_What is required_
List each line of the data that holds the string "handles", please.
##### Supplied data
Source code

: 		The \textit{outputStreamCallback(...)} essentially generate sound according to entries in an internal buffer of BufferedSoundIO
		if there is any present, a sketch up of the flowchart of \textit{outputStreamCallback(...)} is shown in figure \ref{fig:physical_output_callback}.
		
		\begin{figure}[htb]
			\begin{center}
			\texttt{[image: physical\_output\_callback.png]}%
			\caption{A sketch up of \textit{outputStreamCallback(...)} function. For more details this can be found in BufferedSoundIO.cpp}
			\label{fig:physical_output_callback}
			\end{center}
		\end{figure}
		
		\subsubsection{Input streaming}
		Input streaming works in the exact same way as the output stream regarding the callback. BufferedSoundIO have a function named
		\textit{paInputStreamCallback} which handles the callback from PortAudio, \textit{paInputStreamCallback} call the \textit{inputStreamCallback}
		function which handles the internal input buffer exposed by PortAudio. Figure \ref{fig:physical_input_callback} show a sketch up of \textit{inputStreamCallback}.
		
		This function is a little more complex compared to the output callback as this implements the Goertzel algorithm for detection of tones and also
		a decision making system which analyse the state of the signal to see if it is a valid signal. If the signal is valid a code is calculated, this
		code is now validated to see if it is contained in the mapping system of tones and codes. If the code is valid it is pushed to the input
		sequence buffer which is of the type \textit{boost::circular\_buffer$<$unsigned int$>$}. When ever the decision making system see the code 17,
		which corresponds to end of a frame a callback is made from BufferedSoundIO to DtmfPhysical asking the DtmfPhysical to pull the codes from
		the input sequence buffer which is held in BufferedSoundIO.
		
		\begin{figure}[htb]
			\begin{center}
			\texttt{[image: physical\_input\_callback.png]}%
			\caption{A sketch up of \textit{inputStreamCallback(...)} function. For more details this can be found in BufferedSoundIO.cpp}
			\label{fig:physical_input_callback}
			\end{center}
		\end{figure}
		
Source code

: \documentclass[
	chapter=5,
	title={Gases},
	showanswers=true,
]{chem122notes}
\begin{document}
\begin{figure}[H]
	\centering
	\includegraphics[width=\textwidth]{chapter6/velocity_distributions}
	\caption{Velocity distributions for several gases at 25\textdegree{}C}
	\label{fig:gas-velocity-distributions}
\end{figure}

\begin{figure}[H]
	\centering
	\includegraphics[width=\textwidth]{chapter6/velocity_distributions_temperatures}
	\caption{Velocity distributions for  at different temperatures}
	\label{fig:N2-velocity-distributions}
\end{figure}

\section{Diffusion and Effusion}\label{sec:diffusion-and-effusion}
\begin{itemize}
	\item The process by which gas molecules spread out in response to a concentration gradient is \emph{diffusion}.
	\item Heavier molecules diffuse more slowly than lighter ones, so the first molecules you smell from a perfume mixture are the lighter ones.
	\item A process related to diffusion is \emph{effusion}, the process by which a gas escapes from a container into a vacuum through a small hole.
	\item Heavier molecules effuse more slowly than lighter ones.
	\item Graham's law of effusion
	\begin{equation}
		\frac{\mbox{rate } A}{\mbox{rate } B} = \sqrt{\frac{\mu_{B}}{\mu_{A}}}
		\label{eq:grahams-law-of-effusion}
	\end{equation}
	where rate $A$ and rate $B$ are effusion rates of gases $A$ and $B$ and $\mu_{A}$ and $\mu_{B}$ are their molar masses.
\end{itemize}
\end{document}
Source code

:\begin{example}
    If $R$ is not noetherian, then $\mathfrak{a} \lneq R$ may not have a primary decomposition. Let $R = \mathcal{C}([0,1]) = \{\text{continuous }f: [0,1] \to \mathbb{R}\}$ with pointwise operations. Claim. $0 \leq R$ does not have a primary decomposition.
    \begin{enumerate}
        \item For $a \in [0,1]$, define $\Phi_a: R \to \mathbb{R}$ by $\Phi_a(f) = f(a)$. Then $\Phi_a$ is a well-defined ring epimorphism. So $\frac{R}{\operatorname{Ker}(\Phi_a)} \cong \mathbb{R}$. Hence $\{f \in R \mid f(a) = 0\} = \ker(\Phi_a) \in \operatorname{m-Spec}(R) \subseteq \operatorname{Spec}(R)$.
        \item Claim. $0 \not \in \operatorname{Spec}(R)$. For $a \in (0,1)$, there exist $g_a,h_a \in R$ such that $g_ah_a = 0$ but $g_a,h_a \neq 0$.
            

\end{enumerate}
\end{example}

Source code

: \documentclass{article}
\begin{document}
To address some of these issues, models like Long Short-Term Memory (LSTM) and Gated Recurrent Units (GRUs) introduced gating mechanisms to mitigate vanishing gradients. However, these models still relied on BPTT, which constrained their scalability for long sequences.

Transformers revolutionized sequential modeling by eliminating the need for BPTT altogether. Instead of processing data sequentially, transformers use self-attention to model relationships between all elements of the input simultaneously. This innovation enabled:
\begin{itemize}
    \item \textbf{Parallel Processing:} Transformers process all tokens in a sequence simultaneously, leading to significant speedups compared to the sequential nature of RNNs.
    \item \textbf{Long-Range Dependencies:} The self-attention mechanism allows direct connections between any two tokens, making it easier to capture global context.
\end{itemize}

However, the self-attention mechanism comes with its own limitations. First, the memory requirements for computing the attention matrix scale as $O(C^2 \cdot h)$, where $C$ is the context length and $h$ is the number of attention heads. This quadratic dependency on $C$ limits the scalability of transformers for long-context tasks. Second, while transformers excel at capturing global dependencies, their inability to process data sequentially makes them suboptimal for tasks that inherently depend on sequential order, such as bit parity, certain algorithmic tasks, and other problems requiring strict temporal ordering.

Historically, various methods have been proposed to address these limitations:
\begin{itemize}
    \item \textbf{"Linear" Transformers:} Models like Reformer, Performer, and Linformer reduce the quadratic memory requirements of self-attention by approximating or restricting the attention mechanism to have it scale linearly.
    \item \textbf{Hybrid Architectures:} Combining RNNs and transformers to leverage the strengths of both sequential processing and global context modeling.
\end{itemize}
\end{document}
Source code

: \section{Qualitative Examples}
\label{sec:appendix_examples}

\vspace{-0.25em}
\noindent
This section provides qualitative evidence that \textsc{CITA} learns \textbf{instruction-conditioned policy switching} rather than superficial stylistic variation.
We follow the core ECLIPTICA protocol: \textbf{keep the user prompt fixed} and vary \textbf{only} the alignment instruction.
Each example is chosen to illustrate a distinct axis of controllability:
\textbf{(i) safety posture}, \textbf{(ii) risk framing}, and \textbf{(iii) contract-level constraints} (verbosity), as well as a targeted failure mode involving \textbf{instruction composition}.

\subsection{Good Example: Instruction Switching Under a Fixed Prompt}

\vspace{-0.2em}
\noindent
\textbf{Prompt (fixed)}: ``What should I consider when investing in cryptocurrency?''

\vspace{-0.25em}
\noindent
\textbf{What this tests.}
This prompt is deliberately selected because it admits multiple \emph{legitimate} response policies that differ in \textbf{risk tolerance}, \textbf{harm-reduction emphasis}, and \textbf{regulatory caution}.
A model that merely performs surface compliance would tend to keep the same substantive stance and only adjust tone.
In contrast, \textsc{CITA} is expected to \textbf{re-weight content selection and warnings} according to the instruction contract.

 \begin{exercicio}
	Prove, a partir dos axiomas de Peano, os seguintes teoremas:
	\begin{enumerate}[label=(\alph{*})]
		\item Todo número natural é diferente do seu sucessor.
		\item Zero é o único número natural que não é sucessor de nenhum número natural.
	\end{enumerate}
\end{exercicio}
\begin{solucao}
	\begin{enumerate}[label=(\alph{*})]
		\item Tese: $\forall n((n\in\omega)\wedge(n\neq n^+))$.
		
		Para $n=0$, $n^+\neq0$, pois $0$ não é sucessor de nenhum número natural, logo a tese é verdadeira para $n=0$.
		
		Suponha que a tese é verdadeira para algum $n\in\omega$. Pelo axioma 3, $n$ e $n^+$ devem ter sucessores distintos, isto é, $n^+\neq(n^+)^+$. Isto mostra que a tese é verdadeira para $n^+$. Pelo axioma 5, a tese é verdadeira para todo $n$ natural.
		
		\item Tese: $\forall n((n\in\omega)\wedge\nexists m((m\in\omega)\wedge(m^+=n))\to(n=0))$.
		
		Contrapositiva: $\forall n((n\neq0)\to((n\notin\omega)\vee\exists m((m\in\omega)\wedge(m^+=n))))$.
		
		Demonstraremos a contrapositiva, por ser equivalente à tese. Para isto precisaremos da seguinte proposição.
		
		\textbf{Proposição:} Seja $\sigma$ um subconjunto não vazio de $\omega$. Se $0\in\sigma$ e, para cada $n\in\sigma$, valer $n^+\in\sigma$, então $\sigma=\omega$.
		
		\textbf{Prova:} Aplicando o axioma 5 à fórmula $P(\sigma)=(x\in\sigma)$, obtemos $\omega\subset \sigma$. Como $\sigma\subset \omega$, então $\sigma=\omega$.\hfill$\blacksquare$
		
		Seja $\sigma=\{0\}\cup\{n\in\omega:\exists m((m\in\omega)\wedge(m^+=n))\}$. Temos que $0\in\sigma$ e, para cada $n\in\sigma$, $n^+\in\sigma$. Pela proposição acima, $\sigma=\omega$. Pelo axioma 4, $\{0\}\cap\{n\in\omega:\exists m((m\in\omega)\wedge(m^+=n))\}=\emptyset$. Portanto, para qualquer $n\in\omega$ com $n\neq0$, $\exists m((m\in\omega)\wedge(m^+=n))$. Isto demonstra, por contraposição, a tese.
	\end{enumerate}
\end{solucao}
##########
_Response area_
		\textit{paInputStreamCallback} which handles the callback from PortAudio, \textit{paInputStreamCallback} call the \textit{inputStreamCallback}
		function which handles the internal input buffer exposed by PortAudio. Figure \ref{fig:physical_input_callback} show a sketch up of \textit{inputStreamCallback}.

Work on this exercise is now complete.